About this task: Copy out exactly the lines from the one containing "13.3.3 管理沟通的输出" to the end of the records below, both included, and nothing else.

★ ★ ★

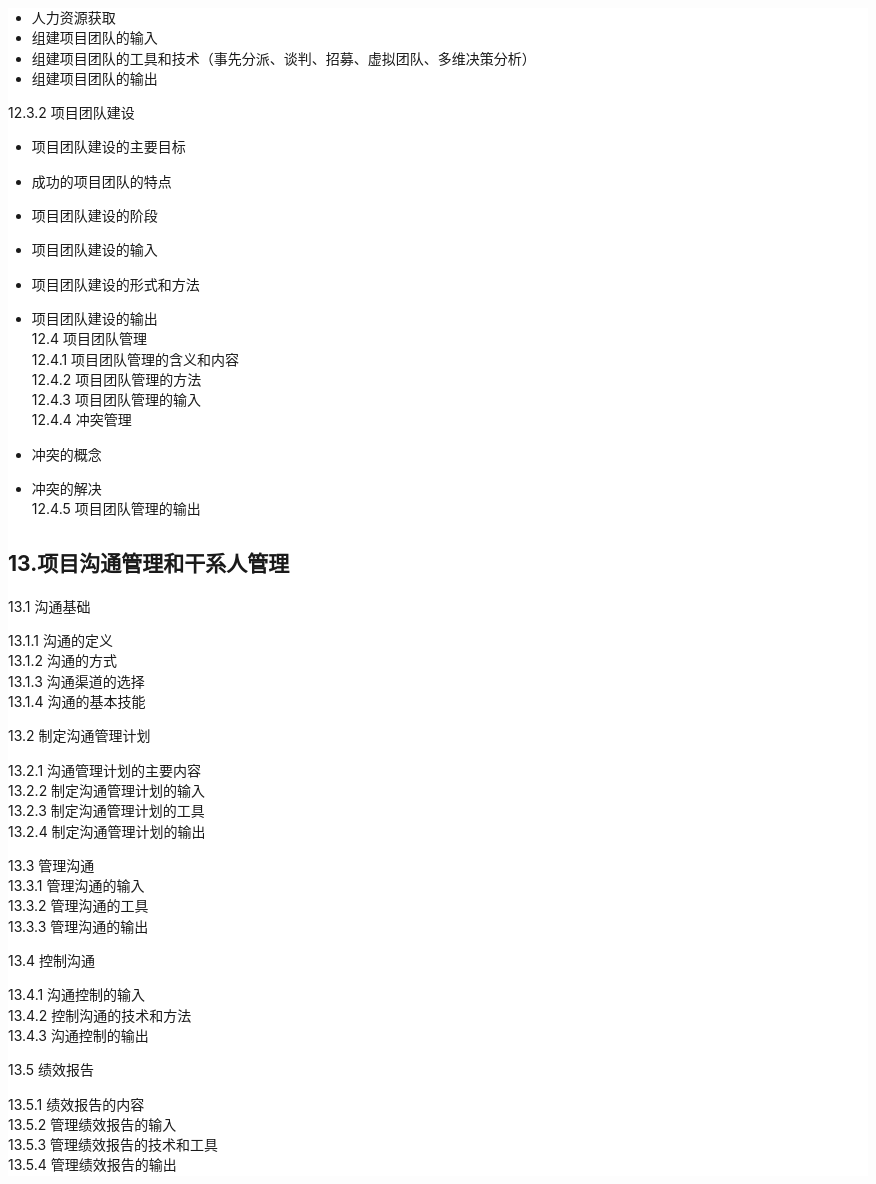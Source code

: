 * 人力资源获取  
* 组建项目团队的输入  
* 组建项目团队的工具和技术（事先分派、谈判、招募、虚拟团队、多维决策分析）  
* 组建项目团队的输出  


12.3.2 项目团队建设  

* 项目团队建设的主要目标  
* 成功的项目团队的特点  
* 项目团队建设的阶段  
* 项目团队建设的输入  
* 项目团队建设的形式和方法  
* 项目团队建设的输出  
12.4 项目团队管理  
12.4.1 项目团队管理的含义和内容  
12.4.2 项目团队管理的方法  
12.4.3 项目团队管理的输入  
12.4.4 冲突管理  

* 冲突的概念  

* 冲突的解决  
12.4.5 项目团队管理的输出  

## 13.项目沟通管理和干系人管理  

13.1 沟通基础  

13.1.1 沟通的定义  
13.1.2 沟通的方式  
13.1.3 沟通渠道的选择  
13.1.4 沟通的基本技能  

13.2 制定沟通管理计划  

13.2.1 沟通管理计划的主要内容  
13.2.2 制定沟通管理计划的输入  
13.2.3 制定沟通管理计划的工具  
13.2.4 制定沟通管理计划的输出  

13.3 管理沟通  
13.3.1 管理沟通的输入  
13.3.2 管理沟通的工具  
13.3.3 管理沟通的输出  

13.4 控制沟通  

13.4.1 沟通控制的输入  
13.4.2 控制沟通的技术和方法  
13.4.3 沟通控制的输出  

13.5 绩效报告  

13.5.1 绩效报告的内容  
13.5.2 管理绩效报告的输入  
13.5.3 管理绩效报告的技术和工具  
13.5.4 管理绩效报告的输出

★ ★ ★

Written response:
13.3.3 管理沟通的输出  

13.4 控制沟通  

13.4.1 沟通控制的输入  
13.4.2 控制沟通的技术和方法  
13.4.3 沟通控制的输出  

13.5 绩效报告  

13.5.1 绩效报告的内容  
13.5.2 管理绩效报告的输入  
13.5.3 管理绩效报告的技术和工具  
13.5.4 管理绩效报告的输出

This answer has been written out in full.